* _Records provided_:
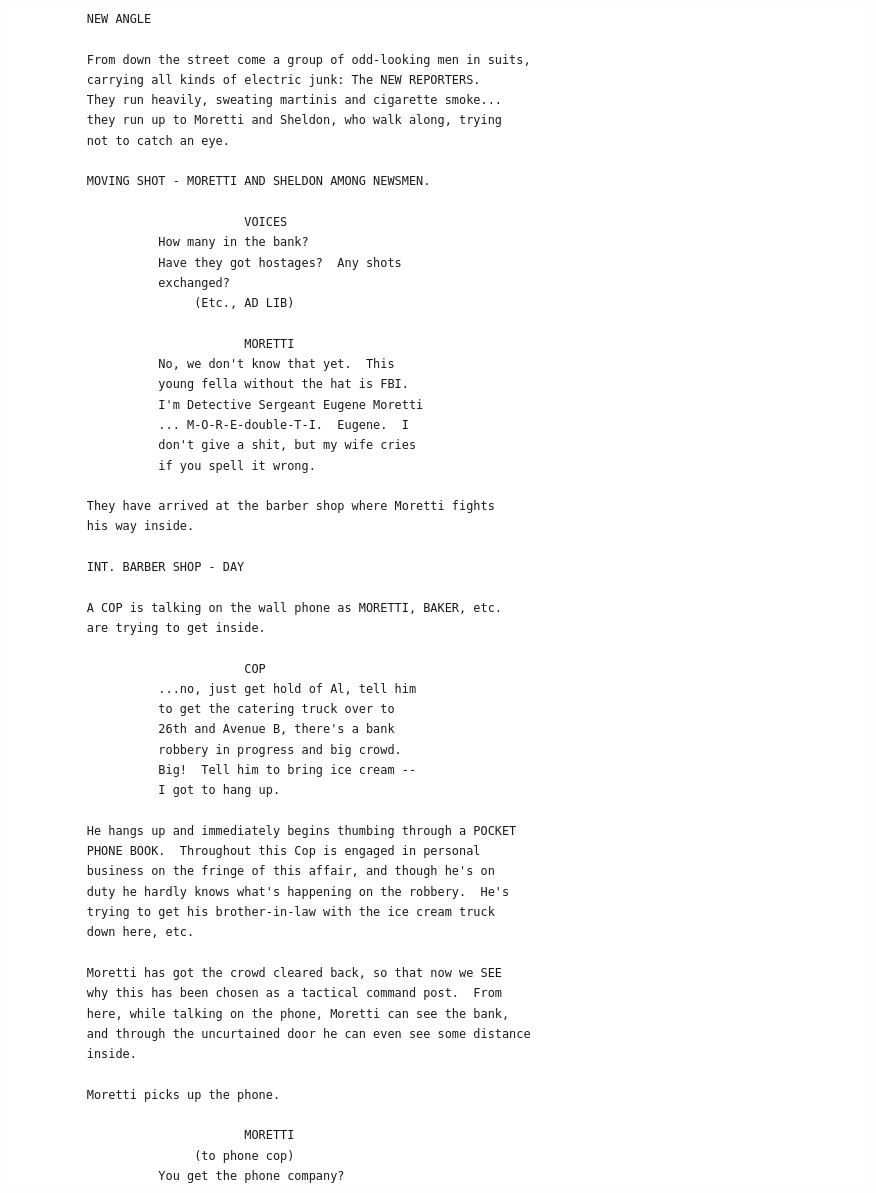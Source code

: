                NEW ANGLE

               From down the street come a group of odd-looking men in suits, 
               carrying all kinds of electric junk: The NEW REPORTERS.  
               They run heavily, sweating martinis and cigarette smoke...  
               they run up to Moretti and Sheldon, who walk along, trying 
               not to catch an eye.

               MOVING SHOT - MORETTI AND SHELDON AMONG NEWSMEN.

                                     VOICES
                         How many in the bank?
                         Have they got hostages?  Any shots 
                         exchanged?
                              (Etc., AD LIB)

                                     MORETTI
                         No, we don't know that yet.  This 
                         young fella without the hat is FBI.  
                         I'm Detective Sergeant Eugene Moretti 
                         ... M-O-R-E-double-T-I.  Eugene.  I 
                         don't give a shit, but my wife cries 
                         if you spell it wrong.

               They have arrived at the barber shop where Moretti fights 
               his way inside.

               INT. BARBER SHOP - DAY

               A COP is talking on the wall phone as MORETTI, BAKER, etc.  
               are trying to get inside.

                                     COP
                         ...no, just get hold of Al, tell him 
                         to get the catering truck over to 
                         26th and Avenue B, there's a bank 
                         robbery in progress and big crowd.  
                         Big!  Tell him to bring ice cream -- 
                         I got to hang up.

               He hangs up and immediately begins thumbing through a POCKET 
               PHONE BOOK.  Throughout this Cop is engaged in personal 
               business on the fringe of this affair, and though he's on 
               duty he hardly knows what's happening on the robbery.  He's 
               trying to get his brother-in-law with the ice cream truck 
               down here, etc.

               Moretti has got the crowd cleared back, so that now we SEE 
               why this has been chosen as a tactical command post.  From 
               here, while talking on the phone, Moretti can see the bank, 
               and through the uncurtained door he can even see some distance 
               inside.

               Moretti picks up the phone.

                                     MORETTI
                              (to phone cop)
                         You get the phone company?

* _What the task asks_: The lines from the start of the records above through the line that holds "I'm Detective Sergeant" are to be copied exactly, both ends included, and no pictures are to be copied.

* _Response to the task_:
Source code

:                NEW ANGLE

               From down the street come a group of odd-looking men in suits, 
               carrying all kinds of electric junk: The NEW REPORTERS.  
               They run heavily, sweating martinis and cigarette smoke...  
               they run up to Moretti and Sheldon, who walk along, trying 
               not to catch an eye.

               MOVING SHOT - MORETTI AND SHELDON AMONG NEWSMEN.

                                     VOICES
                         How many in the bank?
                         Have they got hostages?  Any shots 
                         exchanged?
                              (Etc., AD LIB)

                                     MORETTI
                         No, we don't know that yet.  This 
                         young fella without the hat is FBI.  
                         I'm Detective Sergeant Eugene Moretti 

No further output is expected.